Corporate earnings results have handily exceeded expectations for the first three months of the year, with companies' sales and profits getting a boost from surging demand as economic activity picks up. Jobs are coming back and consumer and business spending has been elevated – and companies have reaped the rewards.
Still, concerns linger about the pace of the recovery into year-end, and questions remain around when the Federal Reserve might pull back its aggressive monetary policy support. The specter of higher corporate and individual taxes is also on the table, generating concerns of higher costs. And with demand outpacing supply, inflation risks are also being closely watched.
But on net, even with all these factors in mind, a number of strategists suggested stocks will keep climbing. However, with stocks already up 11.6% for the year-to-date through market close on May 3, much of this year's gain has already taken place, many suggested.
Here’s what some Wall Street strategists are now expecting for the U.S. stock market for the rest of 2021.
RBC Capital Markets (Target: 4,325; EPS: $187): Stocks to grind higher by year-end, but 'expect a pullback or heightened volatility in the market before the year is done'
RBC Capital Markets slightly upgraded its outlook on S&P 500 earnings, citing a stronger outlook for corporate profits this year. However, the outlook also takes into account some offset from expectations for an increased corporate tax rate, and suggests stocks may see a pullback before year-end after an exceptionally strong first several months of the year.

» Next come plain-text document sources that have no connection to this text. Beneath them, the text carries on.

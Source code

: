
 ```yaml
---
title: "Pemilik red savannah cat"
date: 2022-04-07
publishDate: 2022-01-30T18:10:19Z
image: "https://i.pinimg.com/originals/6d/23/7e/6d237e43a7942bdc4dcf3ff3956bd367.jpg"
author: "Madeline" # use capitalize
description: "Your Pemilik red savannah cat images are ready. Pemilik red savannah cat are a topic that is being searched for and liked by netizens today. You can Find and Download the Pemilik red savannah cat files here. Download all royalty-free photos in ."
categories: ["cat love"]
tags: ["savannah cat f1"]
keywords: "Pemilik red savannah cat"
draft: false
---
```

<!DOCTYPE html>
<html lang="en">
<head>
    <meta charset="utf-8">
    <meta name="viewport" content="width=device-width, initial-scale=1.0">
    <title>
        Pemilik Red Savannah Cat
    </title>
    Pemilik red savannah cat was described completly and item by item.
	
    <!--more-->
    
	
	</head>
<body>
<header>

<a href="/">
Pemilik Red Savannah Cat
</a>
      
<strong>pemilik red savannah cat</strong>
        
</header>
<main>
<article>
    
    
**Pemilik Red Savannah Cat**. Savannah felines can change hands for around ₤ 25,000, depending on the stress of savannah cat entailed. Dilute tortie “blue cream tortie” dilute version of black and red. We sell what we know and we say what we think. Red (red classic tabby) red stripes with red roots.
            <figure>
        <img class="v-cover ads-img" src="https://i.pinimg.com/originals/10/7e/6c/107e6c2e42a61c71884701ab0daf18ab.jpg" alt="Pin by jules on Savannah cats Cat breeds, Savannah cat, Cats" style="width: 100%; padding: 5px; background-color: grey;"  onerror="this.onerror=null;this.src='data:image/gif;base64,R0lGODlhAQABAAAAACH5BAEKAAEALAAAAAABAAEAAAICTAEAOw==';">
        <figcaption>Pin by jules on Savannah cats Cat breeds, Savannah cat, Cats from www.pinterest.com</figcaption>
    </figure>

The firm's new price target on the S&P 500 is 4,325, up from the 4,100 seen in January. This would imply additional upside of 3.2% from closing levels on May 4. RBC also now sees S&P 500 earnings per share (EPS) growing to $187 this year and to $200 in 2022, up from the firm's previous view for $177 and $193, respectively.
"Our new price target now accounts for some slight multiple expansion (from 20.1x to 21.6x on forward [price-earnings multiples]) commensurate with the modest expansion we are seeing in the Fed’s balance sheet (previously we assumed a flat forward P/E)," RBC Capital chief strategist Lori Calvasina wrote in a note May 4. "Our new EPS forecasts bake in better margins and buybacks than our previous forecast, along with a moderate (~4%) increase in the effective tax rate for the S&P 500 in 2022 due to our expectation that the Biden White House will be successful in passing a compromise increase in the corporate tax rate that takes effect next year."

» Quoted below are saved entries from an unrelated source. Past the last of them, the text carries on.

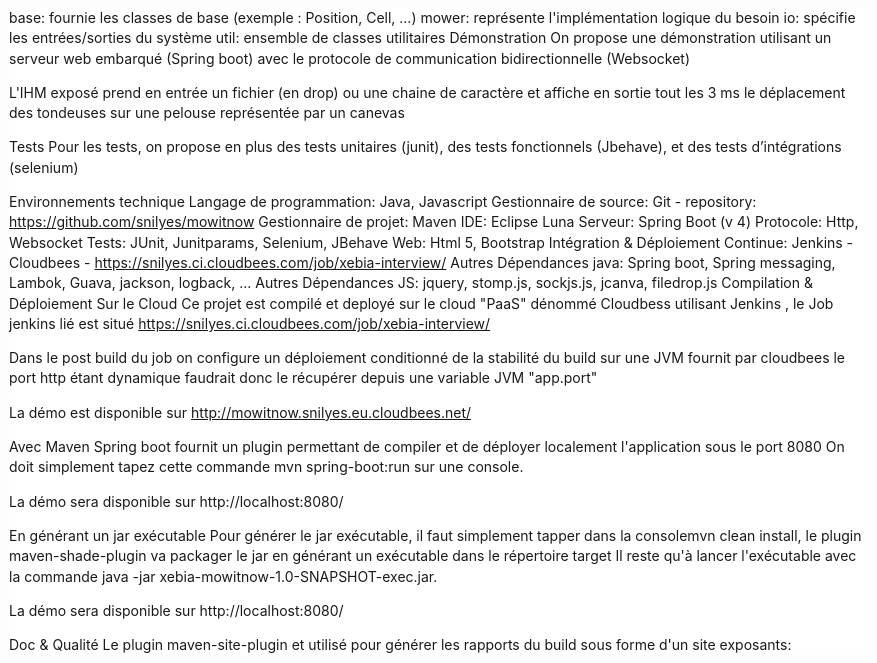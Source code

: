 base: fournie les classes de base (exemple : Position, Cell, ...)
mower: représente l'implémentation logique du besoin
io: spécifie les entrées/sorties du système
util: ensemble de classes utilitaires
Démonstration
On propose une démonstration utilisant un serveur web embarqué (Spring boot) avec le protocole de communication bidirectionnelle (Websocket)

L'IHM exposé prend en entrée un fichier (en drop) ou une chaine de caractère et affiche en sortie tout les 3 ms le déplacement des tondeuses sur une pelouse représentée par un canevas

Tests
Pour les tests, on propose en plus des tests unitaires (junit), des tests fonctionnels (Jbehave), et des tests d’intégrations (selenium)

Environnements technique
Langage de programmation: Java, Javascript
Gestionnaire de source: Git - repository: https://github.com/snilyes/mowitnow
Gestionnaire de projet: Maven
IDE: Eclipse Luna
Serveur: Spring Boot (v 4)
Protocole: Http, Websocket
Tests: JUnit, Junitparams, Selenium, JBehave
Web: Html 5, Bootstrap
Intégration & Déploiement Continue: Jenkins - Cloudbees - https://snilyes.ci.cloudbees.com/job/xebia-interview/
Autres Dépendances java: Spring boot, Spring messaging, Lambok, Guava, jackson, logback, ...
Autres Dépendances JS: jquery, stomp.js, sockjs.js, jcanva, filedrop.js
Compilation & Déploiement
Sur le Cloud
Ce projet est compilé et deployé sur le cloud "PaaS" dénommé Cloudbess utilisant Jenkins , le Job jenkins lié est situé https://snilyes.ci.cloudbees.com/job/xebia-interview/

Dans le post build du job on configure un déploiement conditionné de la stabilité du build sur une JVM fournit par cloudbees le port http étant dynamique faudrait donc le récupérer depuis une variable JVM "app.port"

La démo est disponible sur http://mowitnow.snilyes.eu.cloudbees.net/

Avec Maven
Spring boot fournit un plugin permettant de compiler et de déployer localement l'application sous le port 8080 On doit simplement tapez cette commande mvn spring-boot:run sur une console.

La démo sera disponible sur http://localhost:8080/

En générant un jar exécutable
Pour générer le jar exécutable, il faut simplement tapper dans la consolemvn clean install, le plugin maven-shade-plugin va packager le jar en générant un exécutable dans le répertoire target Il reste qu'à lancer l'exécutable avec la commande java -jar xebia-mowitnow-1.0-SNAPSHOT-exec.jar.

La démo sera disponible sur http://localhost:8080/

Doc & Qualité
Le plugin maven-site-plugin et utilisé pour générer les rapports du build sous forme d'un site exposants:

"The signal that we are sending with these moves is that we see a little more room for stocks to climb higher this year, but that we also continue to expect a pullback or heightened volatility in the market before the year is done capping that upside," she said.
Calvasina added that she continues to believe "2021 will end up being a strong year in the U.S. equity market, supported by a strong economic backdrop, high levels of corporate confidence (which should support cash deployment trends), and ample monetary and fiscal stimulus (we think investors aren’t paying enough attention to the spending side of Biden’s aspirations)."

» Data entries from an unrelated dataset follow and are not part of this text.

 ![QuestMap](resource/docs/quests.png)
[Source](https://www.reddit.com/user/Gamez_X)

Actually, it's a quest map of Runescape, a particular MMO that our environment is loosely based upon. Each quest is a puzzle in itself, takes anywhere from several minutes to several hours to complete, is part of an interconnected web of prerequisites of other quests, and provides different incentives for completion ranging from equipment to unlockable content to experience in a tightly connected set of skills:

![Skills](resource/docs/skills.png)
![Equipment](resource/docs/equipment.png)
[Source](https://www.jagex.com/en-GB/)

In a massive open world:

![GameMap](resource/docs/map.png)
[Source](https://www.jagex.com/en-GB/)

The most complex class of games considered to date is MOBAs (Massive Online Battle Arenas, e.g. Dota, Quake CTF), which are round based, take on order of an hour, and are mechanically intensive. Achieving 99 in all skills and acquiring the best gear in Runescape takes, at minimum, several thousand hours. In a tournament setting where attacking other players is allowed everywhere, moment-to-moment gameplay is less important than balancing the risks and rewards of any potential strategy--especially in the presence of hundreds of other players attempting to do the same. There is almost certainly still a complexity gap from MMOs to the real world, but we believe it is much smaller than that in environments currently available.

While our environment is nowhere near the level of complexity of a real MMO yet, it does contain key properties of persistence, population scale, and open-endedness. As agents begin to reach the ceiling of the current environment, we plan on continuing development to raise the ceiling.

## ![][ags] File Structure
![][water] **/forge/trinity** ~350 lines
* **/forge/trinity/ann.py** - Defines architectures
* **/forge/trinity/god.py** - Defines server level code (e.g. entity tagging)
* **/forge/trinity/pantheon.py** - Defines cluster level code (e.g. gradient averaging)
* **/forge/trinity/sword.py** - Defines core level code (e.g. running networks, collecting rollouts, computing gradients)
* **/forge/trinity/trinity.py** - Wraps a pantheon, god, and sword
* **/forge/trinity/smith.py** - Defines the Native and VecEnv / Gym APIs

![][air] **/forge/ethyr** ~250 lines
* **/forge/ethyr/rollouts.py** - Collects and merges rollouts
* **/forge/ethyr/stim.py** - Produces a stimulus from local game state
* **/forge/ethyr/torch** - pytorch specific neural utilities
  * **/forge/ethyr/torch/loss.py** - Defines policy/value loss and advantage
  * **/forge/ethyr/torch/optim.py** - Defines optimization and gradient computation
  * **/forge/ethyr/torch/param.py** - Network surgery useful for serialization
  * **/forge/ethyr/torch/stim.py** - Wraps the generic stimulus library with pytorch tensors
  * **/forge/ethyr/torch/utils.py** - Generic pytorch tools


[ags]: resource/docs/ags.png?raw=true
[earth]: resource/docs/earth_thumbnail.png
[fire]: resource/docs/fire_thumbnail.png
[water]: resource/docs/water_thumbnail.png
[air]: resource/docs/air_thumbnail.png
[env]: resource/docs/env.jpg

"But we also continue to view euphoric investor sentiment/positioning, the peak in the growth rate of S&P 500 EPS that’s likely underway at the moment, and uncertainty over tax policy as an overhang on stocks in the months ahead," she added.
S&P 500 price target updated on May 4, 2021; S&P 500 price target initiated Jan. 20, 2021
Credit Suisse (Target: 4,600; EPS: $200): 'Every 1% improvement in nominal GDP translates to a 2.5%-3% gain in S&P 500 revenues'
Credit Suisse strategist Jonathan Golub upwardly revised his S&P 500 for a third time in the last six months on April 30.
This time, Golub said an even stronger outlook on corporate earnings and upbeat prospects for the economic expansion warranted a more optimistic stance on equities.
Credit Suisse's new year-end S&P 500 price target of 4,600 suggests upside of 9.7% from current levels. In January, Credit Suisse saw the S&P 500 ending 2021 at 4,200, and last year expected the index to rise to 4,050.
Golub now expects aggregate S&P 500 earnings per share to grow to $200 and 2021 and $185 in 2022, up from the $185 and $210, respectively, he estimated previously.
"Consensus GDP forecasts call for 6.3% real (8.6% nominal) growth in 2021, the fastest pace in nearly four decades. Every 1% improvement in nominal GDP translates to a 2.5-3% gain in S&P 500 revenues, and additional improvement in margins, as fixed expenses are amortized over greater sales volume," Golub wrote in a note. "While companies might bemoan higher input costs, history shows that rising commodity prices lead to margin upside as companies pass on additional costs."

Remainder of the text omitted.